March 2026 Key Metrics Scorecard

Snapshot of account performance metrics for March 2026

Scorecard of key account metrics for March 2026

$50K in a single month, no discounts, no promotions, just a well-ranked product that earned its place in search results.

TACOS in March 2026 was 9.1%, down 3.5 percentage points year-on-year. ACOS sat at 13.8%, down 3.9 points. Impressions were up 14.4% year-on-year. Sessions were up 5.9%. Ad spend was down 18.2%.

A few things worth naming directly

The early investment was deliberate

The highest spend month came at the start, when ACOS and TACOS were also at peak. Without feeding the algorithm real purchase data, organic rank does not move.

Budget architecture came first

Allocating annual budget by seasonality in the first month was foundational. It prevented premature spend burn before high-volume periods.

TACOS guardrail was non-negotiable

TACOS was treated as a hard ceiling, not a guideline. That forced organic growth instead of dependence on paid traffic.

Listings were continuously improved

Launch listings were only the starting point. Monthly iteration on terms, imagery, and page structure drove conversion improvements.
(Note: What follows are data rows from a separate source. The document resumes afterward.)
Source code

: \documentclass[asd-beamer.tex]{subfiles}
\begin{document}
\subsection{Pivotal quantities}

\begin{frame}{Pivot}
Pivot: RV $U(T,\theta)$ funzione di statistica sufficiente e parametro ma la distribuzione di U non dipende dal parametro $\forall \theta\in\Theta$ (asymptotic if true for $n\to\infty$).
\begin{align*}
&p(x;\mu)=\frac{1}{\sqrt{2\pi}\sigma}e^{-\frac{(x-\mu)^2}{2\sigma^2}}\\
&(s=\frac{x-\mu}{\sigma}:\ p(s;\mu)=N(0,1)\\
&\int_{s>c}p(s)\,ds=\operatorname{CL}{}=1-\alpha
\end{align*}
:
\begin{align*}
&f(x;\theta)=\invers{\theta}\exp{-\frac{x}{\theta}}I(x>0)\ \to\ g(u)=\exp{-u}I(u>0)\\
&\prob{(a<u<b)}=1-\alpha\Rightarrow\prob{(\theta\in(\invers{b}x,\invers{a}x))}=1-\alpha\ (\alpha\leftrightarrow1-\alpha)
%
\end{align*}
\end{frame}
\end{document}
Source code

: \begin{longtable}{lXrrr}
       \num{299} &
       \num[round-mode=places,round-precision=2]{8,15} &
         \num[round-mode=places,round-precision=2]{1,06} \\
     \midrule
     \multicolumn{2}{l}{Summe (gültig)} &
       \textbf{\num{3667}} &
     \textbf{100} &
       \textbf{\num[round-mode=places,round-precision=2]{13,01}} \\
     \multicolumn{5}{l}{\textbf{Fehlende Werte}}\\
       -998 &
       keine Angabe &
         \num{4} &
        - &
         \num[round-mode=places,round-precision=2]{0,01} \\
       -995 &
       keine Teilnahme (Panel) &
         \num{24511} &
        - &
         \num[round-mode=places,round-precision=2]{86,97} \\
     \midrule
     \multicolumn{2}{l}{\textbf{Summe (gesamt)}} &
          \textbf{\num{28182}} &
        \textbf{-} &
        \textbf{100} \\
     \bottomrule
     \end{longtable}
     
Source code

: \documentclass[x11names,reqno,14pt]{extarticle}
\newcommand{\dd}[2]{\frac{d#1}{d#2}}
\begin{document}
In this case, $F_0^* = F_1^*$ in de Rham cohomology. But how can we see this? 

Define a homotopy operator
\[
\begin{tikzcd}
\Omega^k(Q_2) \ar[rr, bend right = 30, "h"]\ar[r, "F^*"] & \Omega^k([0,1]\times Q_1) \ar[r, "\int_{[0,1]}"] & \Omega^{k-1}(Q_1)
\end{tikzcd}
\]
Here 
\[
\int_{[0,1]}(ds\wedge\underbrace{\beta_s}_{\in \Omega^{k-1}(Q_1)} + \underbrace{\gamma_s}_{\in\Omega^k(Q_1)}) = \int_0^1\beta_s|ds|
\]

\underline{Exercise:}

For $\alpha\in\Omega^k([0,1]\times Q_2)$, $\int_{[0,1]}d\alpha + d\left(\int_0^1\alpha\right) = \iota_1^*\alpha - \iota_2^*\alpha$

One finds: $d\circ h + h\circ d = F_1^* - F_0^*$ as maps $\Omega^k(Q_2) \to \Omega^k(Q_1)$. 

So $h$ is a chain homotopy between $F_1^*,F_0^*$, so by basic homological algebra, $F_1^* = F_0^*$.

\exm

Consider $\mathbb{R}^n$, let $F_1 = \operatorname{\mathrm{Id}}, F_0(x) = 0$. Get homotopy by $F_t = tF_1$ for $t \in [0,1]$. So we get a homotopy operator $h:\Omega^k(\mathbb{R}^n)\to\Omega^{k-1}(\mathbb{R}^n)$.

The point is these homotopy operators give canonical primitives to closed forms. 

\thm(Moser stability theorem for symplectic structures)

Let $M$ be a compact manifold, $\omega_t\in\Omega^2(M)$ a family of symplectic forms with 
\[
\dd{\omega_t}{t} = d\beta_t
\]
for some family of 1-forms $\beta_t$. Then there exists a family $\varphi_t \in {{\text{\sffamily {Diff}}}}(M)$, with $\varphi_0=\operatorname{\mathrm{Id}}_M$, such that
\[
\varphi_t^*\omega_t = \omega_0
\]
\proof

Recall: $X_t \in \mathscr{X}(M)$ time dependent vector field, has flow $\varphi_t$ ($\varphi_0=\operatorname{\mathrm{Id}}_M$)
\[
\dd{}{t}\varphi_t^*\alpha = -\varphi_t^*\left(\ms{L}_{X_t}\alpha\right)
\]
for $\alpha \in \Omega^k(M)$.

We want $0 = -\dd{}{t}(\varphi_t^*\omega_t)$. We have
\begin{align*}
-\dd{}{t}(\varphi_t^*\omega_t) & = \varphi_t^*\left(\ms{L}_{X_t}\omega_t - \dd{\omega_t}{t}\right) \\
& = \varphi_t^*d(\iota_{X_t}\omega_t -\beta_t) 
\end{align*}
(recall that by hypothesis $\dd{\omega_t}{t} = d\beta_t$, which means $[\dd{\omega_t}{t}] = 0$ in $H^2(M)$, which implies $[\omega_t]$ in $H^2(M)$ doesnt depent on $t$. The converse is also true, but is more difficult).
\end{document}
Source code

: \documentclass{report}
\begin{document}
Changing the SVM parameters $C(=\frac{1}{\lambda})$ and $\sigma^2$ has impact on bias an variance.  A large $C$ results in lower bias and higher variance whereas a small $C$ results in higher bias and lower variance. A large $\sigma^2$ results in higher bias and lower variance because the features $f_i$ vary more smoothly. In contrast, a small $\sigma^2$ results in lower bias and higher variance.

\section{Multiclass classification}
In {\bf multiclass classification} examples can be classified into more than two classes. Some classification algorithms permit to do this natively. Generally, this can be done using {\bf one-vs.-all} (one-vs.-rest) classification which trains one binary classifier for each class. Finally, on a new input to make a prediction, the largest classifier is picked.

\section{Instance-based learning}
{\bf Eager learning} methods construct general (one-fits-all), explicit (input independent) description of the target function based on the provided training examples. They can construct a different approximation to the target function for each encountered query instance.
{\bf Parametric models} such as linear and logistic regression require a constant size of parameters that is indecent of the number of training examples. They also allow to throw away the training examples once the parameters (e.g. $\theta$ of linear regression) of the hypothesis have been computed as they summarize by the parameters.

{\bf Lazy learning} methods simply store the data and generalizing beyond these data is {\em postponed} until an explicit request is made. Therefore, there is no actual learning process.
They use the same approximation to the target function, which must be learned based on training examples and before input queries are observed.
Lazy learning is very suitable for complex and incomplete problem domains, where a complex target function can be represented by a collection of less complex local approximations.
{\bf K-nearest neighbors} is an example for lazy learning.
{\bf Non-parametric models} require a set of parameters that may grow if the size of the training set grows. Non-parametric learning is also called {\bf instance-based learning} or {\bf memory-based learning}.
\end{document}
Localisation was treated as strategic

Japan is not a translated version of a home market. Search behaviour, creative norms, and trust signals are distinct.

Execution discipline stayed constant

Campaign controls, listing quality, and profitability thresholds were managed in tandem so growth remained durable.

March 2026 - Where the Account Stands

The account remains active and targets are being updated for the next phase of growth.

$50.2K

Monthly Revenue

+13.5% YoY

9.1%

TACOS

Improved by 3.5pp YoY

13.8%

ACOS

Improved by 3.9pp YoY

Athletes image supporting March 2026 account status summary

Year-on-year comparisons reference March 2025 vs March 2026. Images sourced from Amazon Seller Central reporting dashboards.